Aussitôt après l’arrivée de M. Karzaï dans la tribune, après qu’il eut passé les troupes en revue à l’occasion de la cérémonie militaire organisée pour le seizième anniversaire de la prise de Kaboul par les moudjahidin, les taliban ont ouvert le feu en direction de la tribune officielle à l’aide d’armes légères et de lance-roquettes.

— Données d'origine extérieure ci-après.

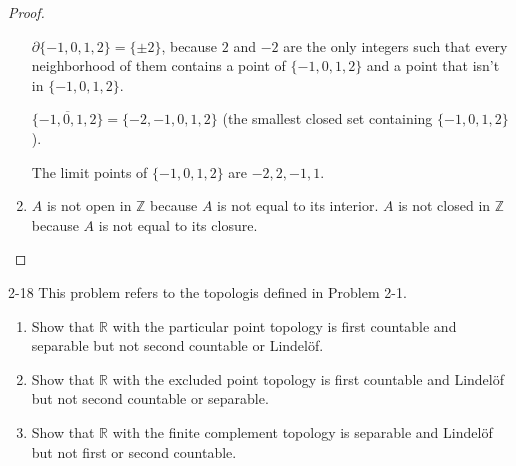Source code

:\begin{proof}
\begin{enumerate}[label={(\alph*)}]
		      $\partial\{ -1, 0, 1, 2 \} = \{ \pm 2 \}$, because $2$ and $-2$ are the only integers such that every neighborhood of them contains a point of $\{ -1, 0, 1, 2 \}$ and a point that isn't in $\{ -1, 0, 1, 2 \}$.

		      $\overline{\{ -1, 0, 1, 2 \}} = \{ -2, -1, 0, 1, 2 \}$ (the smallest closed set containing $\{ -1, 0, 1, 2 \}$).

		      The limit points of $\{ -1, 0, 1, 2 \}$ are $-2, 2, -1, 1$.
		\item $A$ is not open in $\mathbb{Z}$ because $A$ is not equal to its interior. $A$ is not closed in $\mathbb{Z}$ because $A$ is not equal to its closure.
	\end{enumerate}
\end{proof}

\begin{problem}{2-18}
This problem refers to the topologis defined in Problem 2-1.
\begin{enumerate}[label={(\alph*)}]
	\item Show that $\mathbb{R}$ with the particular point topology is first countable and separable but not second countable or Lindelöf.
	\item Show that $\mathbb{R}$ with the excluded point topology is first countable and Lindelöf but not second countable or separable.
	\item Show that $\mathbb{R}$ with the finite complement topology is separable and Lindelöf but not first or second countable.
\end{enumerate}
\end{problem}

L’attaque a fait six morts. Fazel Rahman Samkanai, parlementaire représentant la province de Paktia (Sud-Est), et le chef du conseil des Qizilbash [1], Nasir Ahmad Latifi, ont été tués par les tirs des assaillants. Fazel Rahman Samkanai se trouvait à seulement trente mètres derrière Hamid Karzaï. Un enfant de dix ans et trois taliban qui se trouvaient dans un immeuble de trois étages à trois cents mètres de la tribune ont été tués par la riposte du service d’ordre. L’immeuble sert de maison d’hôtes à des travailleurs migrants. Huit personnes, dont un parlementaire également originaire de la province de Paktia et trois soldats de l’armée afghane, ont été blessées.
Les taliban pensent être parvenus dimanche à faire la démonstration qu’ils pouvaient frapper en plein cœur de Kaboul, au cours d’une manifestation ultrasécurisée à laquelle assistaient le président Karzaï et de nombreux dignitaires afghans et étrangers qui plus est. « Nous ne visions personne en particulier, nous voulions juste démontrer au monde que nous pouvions frapper où nous voulons », a déclaré le porte-parole des taliban, Zabihôllah Moudjahed.
L’impact médiatique est indéniable d’autant plus que la cérémonie était retransmise en direct et que la revendication des taliban est parvenue aux médias alors que la fumée de l’explosion des grenades se dissipait à peine au pied de la tribune officielle.
De plus, la célébration de la prise de la capitale par les moudjahiddine constitue, avec la fête de l’indépendance, l’occasion pour l’armée afghane de faire une démonstration de force. Équipée et entraînée par les nombreuses troupes étrangères présentes dans le pays, essentiellement américaines, c’est sur cette armée que repose, pour les pays engagés en Afghanistan, une hypothétique sortie de crise. Enfin, les images de militaires et de policiers de la garde d’honneur fuyant la cérémonie ne peuvent que donner qu’une image désastreuse des forces de sécurité afghanes.
Au point négatif : les taliban ont, selon toute vraisemblance, bénéficié de complicités internes. « Nous trouverons d’abord les coupables de l’attaque mais également où le dispositif de sécurité a pêché », a déclaré lundi le ministre de la Défense, le général Abdoul Rahim Wardak. Les forces de sécurité ont « identifié certaines personnes qui ont pu faciliter cet acte de terrorisme », a-t-il assuré.
Toutefois, un diplomate occidental cité anonymement par l’AFP considère l’attaque de dimanche uniquement comme une victoire de la « propagande » des taliban. Selon lui, le dispositif de sécurité a plutôt bien fonctionné : il n’a pas permis aux assaillants de forcer son premier cercle et s’approcher davantage.
Note :
[1] Les Qizilbash (littéralement Têtes rouges) forment un groupe particulier dans la mosaïque ethnique afghane. Il s’agit des descendants des troupes laissées dans la région par Nâdir Châh, souverain perse fondateur de la dynastie des Afsharides durant sa campagne indienne en 1738. Chiites duodécimains, les Qizilbash parlent le dari. Vivants dans les centres urbains, ils constituent un groupe politiquement influent.